= Instructions to follow =
Your output should be the line with "rsne == RSA(rsn) )" followed by every remaining line of the entries, reproduced exactly.

Stored dataset items:
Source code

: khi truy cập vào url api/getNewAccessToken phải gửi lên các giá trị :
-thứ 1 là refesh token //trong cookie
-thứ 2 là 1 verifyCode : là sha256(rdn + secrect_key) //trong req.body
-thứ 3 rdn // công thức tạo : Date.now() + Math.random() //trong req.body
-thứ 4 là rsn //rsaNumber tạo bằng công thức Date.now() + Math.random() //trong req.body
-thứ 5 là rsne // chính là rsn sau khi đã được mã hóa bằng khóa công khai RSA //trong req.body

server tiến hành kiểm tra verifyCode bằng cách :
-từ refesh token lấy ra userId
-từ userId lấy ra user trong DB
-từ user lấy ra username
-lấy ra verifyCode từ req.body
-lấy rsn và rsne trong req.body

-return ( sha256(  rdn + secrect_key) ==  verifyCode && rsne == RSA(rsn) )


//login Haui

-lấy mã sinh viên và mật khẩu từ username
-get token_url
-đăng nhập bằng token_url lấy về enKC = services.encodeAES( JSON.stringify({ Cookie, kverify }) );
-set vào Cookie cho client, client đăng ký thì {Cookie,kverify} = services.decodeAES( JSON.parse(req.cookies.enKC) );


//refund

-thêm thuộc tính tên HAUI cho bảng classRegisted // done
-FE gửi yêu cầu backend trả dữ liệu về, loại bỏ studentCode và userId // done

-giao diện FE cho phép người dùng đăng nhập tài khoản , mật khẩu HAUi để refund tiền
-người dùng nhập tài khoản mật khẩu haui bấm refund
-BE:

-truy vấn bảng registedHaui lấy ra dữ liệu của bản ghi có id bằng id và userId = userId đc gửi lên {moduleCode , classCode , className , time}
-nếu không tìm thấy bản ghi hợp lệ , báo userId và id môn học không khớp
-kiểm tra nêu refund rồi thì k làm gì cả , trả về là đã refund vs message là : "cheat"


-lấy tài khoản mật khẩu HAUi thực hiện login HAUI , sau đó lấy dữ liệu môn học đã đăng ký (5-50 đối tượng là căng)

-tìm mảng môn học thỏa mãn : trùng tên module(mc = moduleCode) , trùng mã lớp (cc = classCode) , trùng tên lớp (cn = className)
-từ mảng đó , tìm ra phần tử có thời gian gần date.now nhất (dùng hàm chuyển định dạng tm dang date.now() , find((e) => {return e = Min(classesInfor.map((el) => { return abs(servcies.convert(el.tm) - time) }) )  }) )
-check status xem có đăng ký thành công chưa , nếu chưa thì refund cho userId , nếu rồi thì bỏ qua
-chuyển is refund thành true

= Answer for the task =
-return ( sha256(  rdn + secrect_key) ==  verifyCode && rsne == RSA(rsn) )


//login Haui

-lấy mã sinh viên và mật khẩu từ username
-get token_url
-đăng nhập bằng token_url lấy về enKC = services.encodeAES( JSON.stringify({ Cookie, kverify }) );
-set vào Cookie cho client, client đăng ký thì {Cookie,kverify} = services.decodeAES( JSON.parse(req.cookies.enKC) );


//refund

-thêm thuộc tính tên HAUI cho bảng classRegisted // done
-FE gửi yêu cầu backend trả dữ liệu về, loại bỏ studentCode và userId // done

-giao diện FE cho phép người dùng đăng nhập tài khoản , mật khẩu HAUi để refund tiền
-người dùng nhập tài khoản mật khẩu haui bấm refund
-BE:

-truy vấn bảng registedHaui lấy ra dữ liệu của bản ghi có id bằng id và userId = userId đc gửi lên {moduleCode , classCode , className , time}
-nếu không tìm thấy bản ghi hợp lệ , báo userId và id môn học không khớp
-kiểm tra nêu refund rồi thì k làm gì cả , trả về là đã refund vs message là : "cheat"


-lấy tài khoản mật khẩu HAUi thực hiện login HAUI , sau đó lấy dữ liệu môn học đã đăng ký (5-50 đối tượng là căng)

-tìm mảng môn học thỏa mãn : trùng tên module(mc = moduleCode) , trùng mã lớp (cc = classCode) , trùng tên lớp (cn = className)
-từ mảng đó , tìm ra phần tử có thời gian gần date.now nhất (dùng hàm chuyển định dạng tm dang date.now() , find((e) => {return e = Min(classesInfor.map((el) => { return abs(servcies.convert(el.tm) - time) }) )  }) )
-check status xem có đăng ký thành công chưa , nếu chưa thì refund cho userId , nếu rồi thì bỏ qua
-chuyển is refund thành true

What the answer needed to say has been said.